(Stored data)
────────────────────────────────────────

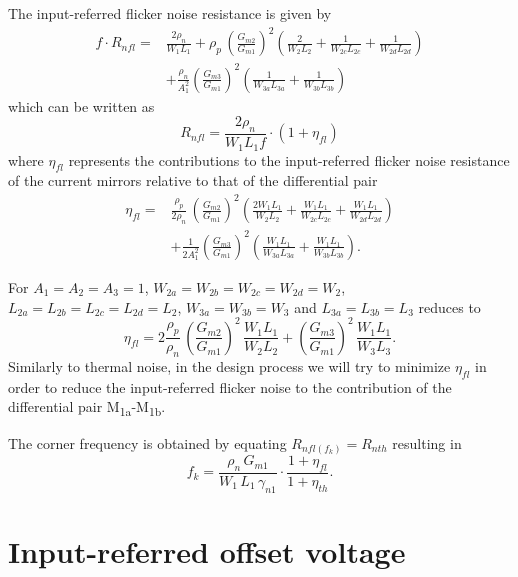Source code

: \documentclass[
  a4paper,
  DIV=11,
  numbers=noendperiod]{scrreprt}
\begin{document}
The input-referred flicker noise resistance is given by \begin{align}
  f \cdot R_{nfl} =& \frac{2 \rho_n}{W_1 L_1} + \rho_p\,\left(\frac{G_{m2}}{G_{m1}}\right)^2 \left(\frac{2}{W_2 L_2}+\frac{1}{W_{2c} L_{2c}}+\frac{1}{W_{2d} L_{2d}}\right)\\
  &+ \frac{\rho_n}{A_1^2}\left(\frac{G_{m3}}{G_{m1}}\right)^2\left(\frac{1}{W_{3a} L_{3a}}+\frac{1}{W_{3b} L_{3b}}\right)
\end{align} which can be written as \begin{equation}
  R_{nfl} = \frac{2 \rho_n}{W_1 L_1 f} \cdot (1 + \eta_{fl})
\end{equation} where \(\eta_{fl}\) represents the contributions to the
input-referred flicker noise resistance of the current mirrors relative
to that of the differential pair \begin{align}
  \eta_{fl} =& \frac{\rho_p}{2\rho_n}\,\left(\frac{G_{m2}}{G_{m1}}\right)^2 \left(\frac{2 W_1 L_1}{W_2 L_2}+\frac{W_1 L_1}{W_{2c} L_{2c}}+\frac{W_1 L_1}{W_{2d} L_{2d}}\right)\\
  &+ \frac{1}{2 A_1^2}\left(\frac{G_{m3}}{G_{m1}}\right)^2\left(\frac{W_1 L_1}{W_{3a} L_{3a}}+\frac{W_1 L_1}{W_{3b} L_{3b}}\right).
\end{align}

For \(A_1=A_2=A_3=1\), \(W_{2a}=W_{2b}=W_{2c}=W_{2d}=W_2\),
\(L_{2a}=L_{2b}=L_{2c}=L_{2d}=L_2\), \(W_{3a}=W_{3b}=W_3\) and
\(L_{3a}=L_{3b}=L_3\) reduces to \begin{equation}
  \eta_{fl} = 2\frac{\rho_p}{\rho_n}\,\left(\frac{G_{m2}}{G_{m1}}\right)^2\,\frac{W_1 L_1}{W_2 L_2} + \left(\frac{G_{m3}}{G_{m1}}\right)^2\,\frac{W_1 L_1}{W_3 L_3}.
\end{equation} Similarly to thermal noise, in the design process we will
try to minimize \(\eta_{fl}\) in order to reduce the input-referred
flicker noise to the contribution of the differential pair
M\textsubscript{1a}-M\textsubscript{1b}.

The corner frequency is obtained by equating \(R_{nfl(f_k)} = R_{nth}\)
resulting in \begin{equation}
  f_k = \frac{\rho_n\,G_{m1}}{W_1\,L_1\,\gamma_{n1}} \cdot \frac{1+\eta_{fl}}{1+\eta_{th}}.
\end{equation}

\section{Input-referred offset
voltage}\label{input-referred-offset-voltage}
\end{document}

────────────────────────────────────────

### TASK DETAILS
Pictures stay out; copy every entry above exactly.

### FINAL ANSWER
Source code

: \documentclass[
  a4paper,
  DIV=11,
  numbers=noendperiod]{scrreprt}
\begin{document}
The input-referred flicker noise resistance is given by \begin{align}
  f \cdot R_{nfl} =& \frac{2 \rho_n}{W_1 L_1} + \rho_p\,\left(\frac{G_{m2}}{G_{m1}}\right)^2 \left(\frac{2}{W_2 L_2}+\frac{1}{W_{2c} L_{2c}}+\frac{1}{W_{2d} L_{2d}}\right)\\
  &+ \frac{\rho_n}{A_1^2}\left(\frac{G_{m3}}{G_{m1}}\right)^2\left(\frac{1}{W_{3a} L_{3a}}+\frac{1}{W_{3b} L_{3b}}\right)
\end{align} which can be written as \begin{equation}
  R_{nfl} = \frac{2 \rho_n}{W_1 L_1 f} \cdot (1 + \eta_{fl})
\end{equation} where \(\eta_{fl}\) represents the contributions to the
input-referred flicker noise resistance of the current mirrors relative
to that of the differential pair \begin{align}
  \eta_{fl} =& \frac{\rho_p}{2\rho_n}\,\left(\frac{G_{m2}}{G_{m1}}\right)^2 \left(\frac{2 W_1 L_1}{W_2 L_2}+\frac{W_1 L_1}{W_{2c} L_{2c}}+\frac{W_1 L_1}{W_{2d} L_{2d}}\right)\\
  &+ \frac{1}{2 A_1^2}\left(\frac{G_{m3}}{G_{m1}}\right)^2\left(\frac{W_1 L_1}{W_{3a} L_{3a}}+\frac{W_1 L_1}{W_{3b} L_{3b}}\right).
\end{align}

For \(A_1=A_2=A_3=1\), \(W_{2a}=W_{2b}=W_{2c}=W_{2d}=W_2\),
\(L_{2a}=L_{2b}=L_{2c}=L_{2d}=L_2\), \(W_{3a}=W_{3b}=W_3\) and
\(L_{3a}=L_{3b}=L_3\) reduces to \begin{equation}
  \eta_{fl} = 2\frac{\rho_p}{\rho_n}\,\left(\frac{G_{m2}}{G_{m1}}\right)^2\,\frac{W_1 L_1}{W_2 L_2} + \left(\frac{G_{m3}}{G_{m1}}\right)^2\,\frac{W_1 L_1}{W_3 L_3}.
\end{equation} Similarly to thermal noise, in the design process we will
try to minimize \(\eta_{fl}\) in order to reduce the input-referred
flicker noise to the contribution of the differential pair
M\textsubscript{1a}-M\textsubscript{1b}.

The corner frequency is obtained by equating \(R_{nfl(f_k)} = R_{nth}\)
resulting in \begin{equation}
  f_k = \frac{\rho_n\,G_{m1}}{W_1\,L_1\,\gamma_{n1}} \cdot \frac{1+\eta_{fl}}{1+\eta_{th}}.
\end{equation}

\section{Input-referred offset
voltage}\label{input-referred-offset-voltage}
\end{document}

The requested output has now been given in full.